Diretor conhecido por filmar sempre perto de sua casa, em Nova York, Woody Allen quebrou a rotina quando realizou quatro filmes seguidos na Europa, sendo três na Inglaterra e um na Espanha [respectivamente “Ponto Final – Match Point” (2005), “Scoop – O Grande Furo” (2006), “O Sonho de Cassandra” (2007) e “Vicky Cristina Barcelona” (2008)].
Como produz praticamente um filme por ano desde 1965, o último que fez e que chega ao Brasil dia 30 de abril é “Tudo Pode Dar Certo” (“Whatever Works”). Nesta produção, portanto, Woody Allen retorna ao lar e faz de sua cidade preferida o pano de fundo, ou melhor, uma outra personagem para a sua história. Retorna, também, à comédia, seu gênero preferido – embora tenha feito muitos dramas ultimamente.
Na fita que ele dirige e escreve, o protagonista é Boris Yellnikoff (Larry David), um aposentado que um dia ganhou um Prêmio Nobel em mecânica quântica por seu trabalho e vê sua liberdade ameaçada, depois de já ter se divorciado. Isso porque uma jovem ingênua, Melody (Evann Rachel Wood), chega a Big Apple vinda do sul do país e, como não tem onde passar a noite, pede a ele para ficar um dia em seu sofá.
No entanto, os dias vão se estendendo, até que ambos começam a conviver mesmo com a grande diferença de idade e todas as manias que Boris possui e das quais não abre mão (como a incessante necessidade de lavar as mãos e cantar ao mesmo tempo). Para rechear ainda mais a história, há o envolvimento de outros personagens, como os pais da menina (Patricia Clarkson e Ed Begley Jr.) e os amigos de Boris.

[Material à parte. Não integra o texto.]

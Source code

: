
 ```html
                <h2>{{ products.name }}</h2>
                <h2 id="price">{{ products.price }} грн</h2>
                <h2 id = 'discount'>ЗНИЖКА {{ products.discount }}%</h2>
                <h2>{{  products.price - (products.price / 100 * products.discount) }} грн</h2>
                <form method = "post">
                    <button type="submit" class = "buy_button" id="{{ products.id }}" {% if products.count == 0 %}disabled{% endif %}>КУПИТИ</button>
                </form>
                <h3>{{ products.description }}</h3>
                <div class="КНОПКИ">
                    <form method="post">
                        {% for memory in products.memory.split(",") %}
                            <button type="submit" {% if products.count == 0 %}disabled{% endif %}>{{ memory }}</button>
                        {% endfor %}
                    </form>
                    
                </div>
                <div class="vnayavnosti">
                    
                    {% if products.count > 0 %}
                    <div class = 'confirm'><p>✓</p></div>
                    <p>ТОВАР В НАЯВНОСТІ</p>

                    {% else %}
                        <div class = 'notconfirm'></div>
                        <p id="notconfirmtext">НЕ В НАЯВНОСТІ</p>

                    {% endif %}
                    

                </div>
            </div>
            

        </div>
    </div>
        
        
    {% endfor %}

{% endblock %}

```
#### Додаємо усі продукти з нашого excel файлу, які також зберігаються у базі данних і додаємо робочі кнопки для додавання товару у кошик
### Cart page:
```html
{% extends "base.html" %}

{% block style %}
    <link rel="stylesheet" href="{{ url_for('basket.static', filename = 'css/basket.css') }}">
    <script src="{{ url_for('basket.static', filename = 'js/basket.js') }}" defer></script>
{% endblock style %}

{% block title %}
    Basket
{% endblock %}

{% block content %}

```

O longa-metragem mostra as características do diretor, principalmente na abertura (o mesmo tipo de letreiro em preto-e-branco), a orientação urbana de filmar (sempre incluindo apartamentos, cafés, restaurantes, ruas de Nova York e longos passeios pela cidade enquanto a câmera o acompanha em plano-sequência), diálogos longos e bem construídos e, sobretudo, um bom humor sarcástico e impagável. Para completar, a maneira preconceituosa de tratar as pessoas, sempre se achando mais inteligente e superior a todos.
Boris é o alterego de Woody Allen, um ranzinza nato que reclama de tudo e tem aversão a badalações. Segundo ele mesmo conta, gosta mesmo é de assistir aos seus jogos de basquete e torcer para os Knicks, tocar seu clarinete e ficar com os filhos. Outra semelhança entre o roteiro e o diretor é que Woody também é casado com uma jovem cerca 30 anos mais nova que ele.
No meio dos diálogos, Allen insere o nome do longa-metragem em diversas situações, faz seu protagonista olhar para a câmera, como se estivesse falando diretamente ao espectador (e finaliza a fita desta maneira, refletindo se sobrou alguém na plateia – uma vez que seus filmes não costumam fazer sucesso e render muitos milhões nas bilheterias, mas possui o público cativo e Allen sempre alegou que faz filmes para se divertir). Entre as discussões, há a religião e fala também dos judeus (ele, aliás, é judeu). Há discussão sobre o cinema, o Oscar e, quando Boris liga a televisão, começa a assistir a um filme estrelado por Fred Astaire.
“Tudo Pode Dar Certo” não é o melhor filme de Woody Allen, mas com certeza reserva ao espectador momentos de bastante reflexão, descontração e divertimento com direito a piadas inteligentes – acima da média de outras produções cinematográficas. Uma experiência que, sem dúvida, vale a pena – e o ingresso do cinema.